**What you will do:** Please reproduce the entries below exactly, omitting any images they contain.

**Provided data:**
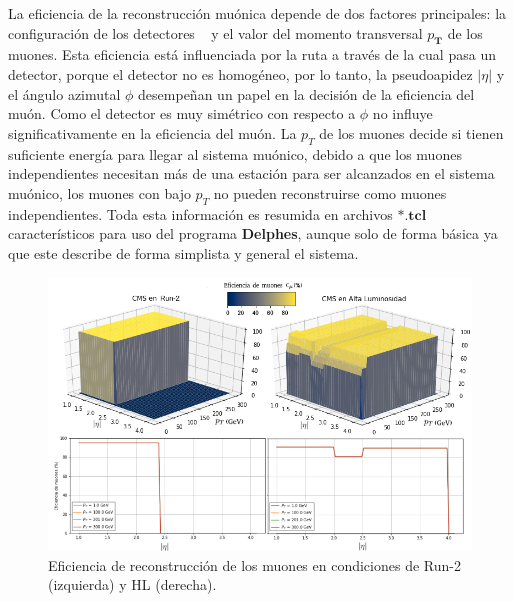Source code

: La eficiencia de la reconstrucción muónica depende de dos factores principales: la configuración de los detectores \CMS ~ y el valor del  momento transversal $p_\mathbf{T}$ de los muones. Esta eficiencia está influenciada por la ruta a través de la cual pasa un detector, porque el detector no es homogéneo, por lo tanto, la pseudoapidez $|\eta|$ y el ángulo azimutal $\phi$ desempeñan un papel en la decisión de la eficiencia del muón. Como el detector es muy simétrico con respecto a $\phi$ no influye significativamente en la eficiencia del muón. La $p_T$ de los muones decide si tienen suficiente energía para llegar al sistema muónico, debido a que los muones independientes necesitan más de una estación para ser alcanzados en el sistema muónico, los muones con bajo $p_T$ no pueden reconstruirse como muones independientes. Toda esta información es resumida en archivos $\mathbf{*.tcl}$ característicos para uso del programa \textbf{Delphes}, aunque solo de forma básica ya que este describe de forma simplista y general el sistema.

\begin{figure}[!t]
\centering
\includegraphics[width=1\textwidth]{Cap2/imagenes/Eficiencia_of_Muon.png}
\caption{Eficiencia de reconstrucción de los muones en condiciones de Run-2 (izquierda) y HL (derecha).}
\label{Compara_eficiencia_muon}
\end{figure}











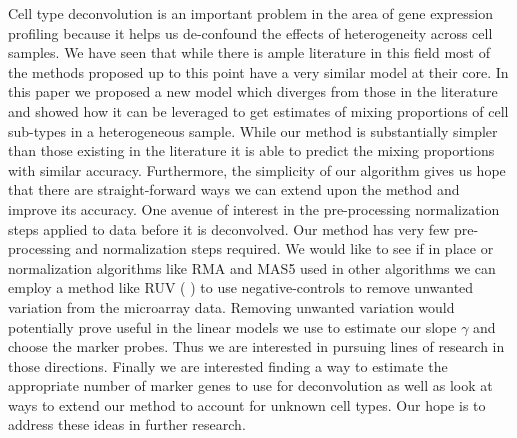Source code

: \documentclass[reqno,12pt,oneside]{report}\usepackage[]{graphicx}\usepackage[]{color}
\renewcommand{\citet}[1]{(\citeauthor{#1} \citeyear{#1})}
\theoremstyle{plain}
\theoremstyle{definition}
\theoremstyle{remark}
\numberwithin{theorem}{chapter}     %
\begin{document}
Cell type deconvolution is an important problem in the area of gene expression profiling because it helps us de-confound the effects of heterogeneity across cell samples. We have seen that while there is ample literature in this field most of the methods proposed up to this point have a very similar model at their core. In this paper we proposed a new model which diverges from those in the literature and showed how it can be leveraged to get estimates of mixing proportions of cell sub-types in a heterogeneous sample. While our method is substantially simpler than those existing in the literature it is able to predict the mixing proportions with similar accuracy. Furthermore, the simplicity of our algorithm gives us hope that there are straight-forward ways we can extend upon the method and improve its accuracy. One avenue of interest in the pre-processing normalization steps applied to data before it is deconvolved. Our method has very few pre-processing and normalization steps required. We would like to see if in place or normalization algorithms like RMA and MAS5 used in other algorithms we can employ a method like RUV \citet{Gagnon-Bartsch2012} to use negative-controls to remove unwanted variation from the microarray data. Removing unwanted variation would potentially prove useful in the linear models we use to estimate our slope $\gamma$ and choose the marker probes. Thus we are interested in pursuing lines of research in those directions. Finally we are interested finding a way to estimate the appropriate number of marker genes to use for deconvolution as well as look at ways to extend our method to account for unknown cell types. Our hope is to address these ideas in further research. 
 

\renewcommand{\bibsection}{}
\startbibliography
 \begin{singlespace} %
  
 \end{singlespace}
 
\startappendices
{}
\end{document}
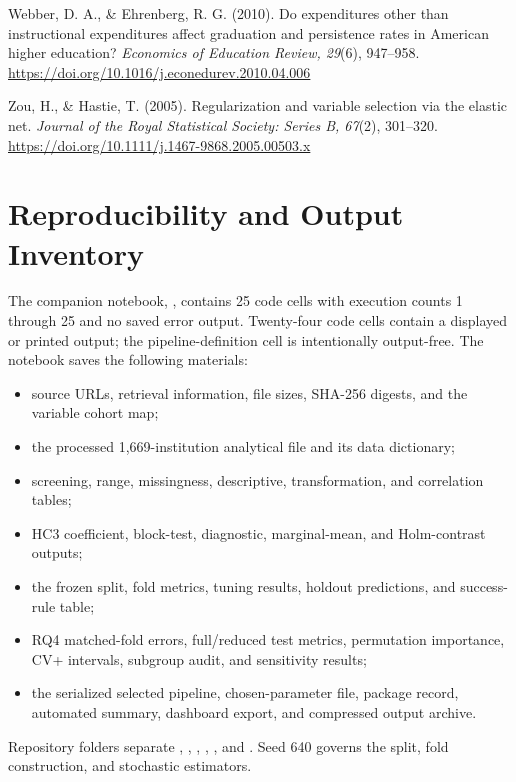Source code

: \documentclass[12pt,a4paper]{article}
\begin{document}
Webber, D. A., \& Ehrenberg, R. G. (2010). Do expenditures other than instructional expenditures affect graduation and persistence rates in American higher education? \textit{Economics of Education Review, 29}(6), 947--958. \url{https://doi.org/10.1016/j.econedurev.2010.04.006}

Zou, H., \& Hastie, T. (2005). Regularization and variable selection via the elastic net. \textit{Journal of the Royal Statistical Society: Series B, 67}(2), 301--320. \url{https://doi.org/10.1111/j.1467-9868.2005.00503.x}\par
\endgroup

\clearpage
\appendix
\section{Reproducibility and Output Inventory}

The companion notebook, , contains 25 code cells with execution counts 1 through 25 and no saved error output. Twenty-four code cells contain a displayed or printed output; the pipeline-definition cell is intentionally output-free. The notebook saves the following materials:

\begin{itemize}[leftmargin=0.55in]
\item source URLs, retrieval information, file sizes, SHA-256 digests, and the variable cohort map;
\item the processed 1,669-institution analytical file and its data dictionary;
\item screening, range, missingness, descriptive, transformation, and correlation tables;
\item HC3 coefficient, block-test, diagnostic, marginal-mean, and Holm-contrast outputs;
\item the frozen split, fold metrics, tuning results, holdout predictions, and success-rule table;
\item RQ4 matched-fold errors, full/reduced test metrics, permutation importance, CV+ intervals, subgroup audit, and sensitivity results;
\item the serialized selected pipeline, chosen-parameter file, package record, automated summary, dashboard export, and compressed output archive.
\end{itemize}

Repository folders separate , , , , , and . Seed 640 governs the split, fold construction, and stochastic estimators.
\end{document}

**Task output:**
Source code

: La eficiencia de la reconstrucción muónica depende de dos factores principales: la configuración de los detectores \CMS ~ y el valor del  momento transversal $p_\mathbf{T}$ de los muones. Esta eficiencia está influenciada por la ruta a través de la cual pasa un detector, porque el detector no es homogéneo, por lo tanto, la pseudoapidez $|\eta|$ y el ángulo azimutal $\phi$ desempeñan un papel en la decisión de la eficiencia del muón. Como el detector es muy simétrico con respecto a $\phi$ no influye significativamente en la eficiencia del muón. La $p_T$ de los muones decide si tienen suficiente energía para llegar al sistema muónico, debido a que los muones independientes necesitan más de una estación para ser alcanzados en el sistema muónico, los muones con bajo $p_T$ no pueden reconstruirse como muones independientes. Toda esta información es resumida en archivos $\mathbf{*.tcl}$ característicos para uso del programa \textbf{Delphes}, aunque solo de forma básica ya que este describe de forma simplista y general el sistema.

\begin{figure}[!t]
\centering
\includegraphics[width=1\textwidth]{Cap2/imagenes/Eficiencia_of_Muon.png}
\caption{Eficiencia de reconstrucción de los muones en condiciones de Run-2 (izquierda) y HL (derecha).}
\label{Compara_eficiencia_muon}
\end{figure}











Source code

: \documentclass[reqno,12pt,oneside]{report}\usepackage[]{graphicx}\usepackage[]{color}
\renewcommand{\citet}[1]{(\citeauthor{#1} \citeyear{#1})}
\theoremstyle{plain}
\theoremstyle{definition}
\theoremstyle{remark}
\numberwithin{theorem}{chapter}     %
\begin{document}
Cell type deconvolution is an important problem in the area of gene expression profiling because it helps us de-confound the effects of heterogeneity across cell samples. We have seen that while there is ample literature in this field most of the methods proposed up to this point have a very similar model at their core. In this paper we proposed a new model which diverges from those in the literature and showed how it can be leveraged to get estimates of mixing proportions of cell sub-types in a heterogeneous sample. While our method is substantially simpler than those existing in the literature it is able to predict the mixing proportions with similar accuracy. Furthermore, the simplicity of our algorithm gives us hope that there are straight-forward ways we can extend upon the method and improve its accuracy. One avenue of interest in the pre-processing normalization steps applied to data before it is deconvolved. Our method has very few pre-processing and normalization steps required. We would like to see if in place or normalization algorithms like RMA and MAS5 used in other algorithms we can employ a method like RUV \citet{Gagnon-Bartsch2012} to use negative-controls to remove unwanted variation from the microarray data. Removing unwanted variation would potentially prove useful in the linear models we use to estimate our slope $\gamma$ and choose the marker probes. Thus we are interested in pursuing lines of research in those directions. Finally we are interested finding a way to estimate the appropriate number of marker genes to use for deconvolution as well as look at ways to extend our method to account for unknown cell types. Our hope is to address these ideas in further research. 
 

\renewcommand{\bibsection}{}
\startbibliography
 \begin{singlespace} %
  
 \end{singlespace}
 
\startappendices
{}
\end{document}
Source code

: \documentclass[12pt,a4paper]{article}
\begin{document}
Webber, D. A., \& Ehrenberg, R. G. (2010). Do expenditures other than instructional expenditures affect graduation and persistence rates in American higher education? \textit{Economics of Education Review, 29}(6), 947--958. \url{https://doi.org/10.1016/j.econedurev.2010.04.006}

Zou, H., \& Hastie, T. (2005). Regularization and variable selection via the elastic net. \textit{Journal of the Royal Statistical Society: Series B, 67}(2), 301--320. \url{https://doi.org/10.1111/j.1467-9868.2005.00503.x}\par
\endgroup

\clearpage
\appendix
\section{Reproducibility and Output Inventory}

The companion notebook, , contains 25 code cells with execution counts 1 through 25 and no saved error output. Twenty-four code cells contain a displayed or printed output; the pipeline-definition cell is intentionally output-free. The notebook saves the following materials:

\begin{itemize}[leftmargin=0.55in]
\item source URLs, retrieval information, file sizes, SHA-256 digests, and the variable cohort map;
\item the processed 1,669-institution analytical file and its data dictionary;
\item screening, range, missingness, descriptive, transformation, and correlation tables;
\item HC3 coefficient, block-test, diagnostic, marginal-mean, and Holm-contrast outputs;
\item the frozen split, fold metrics, tuning results, holdout predictions, and success-rule table;
\item RQ4 matched-fold errors, full/reduced test metrics, permutation importance, CV+ intervals, subgroup audit, and sensitivity results;
\item the serialized selected pipeline, chosen-parameter file, package record, automated summary, dashboard export, and compressed output archive.
\end{itemize}

Repository folders separate , , , , , and . Seed 640 governs the split, fold construction, and stochastic estimators.
\end{document}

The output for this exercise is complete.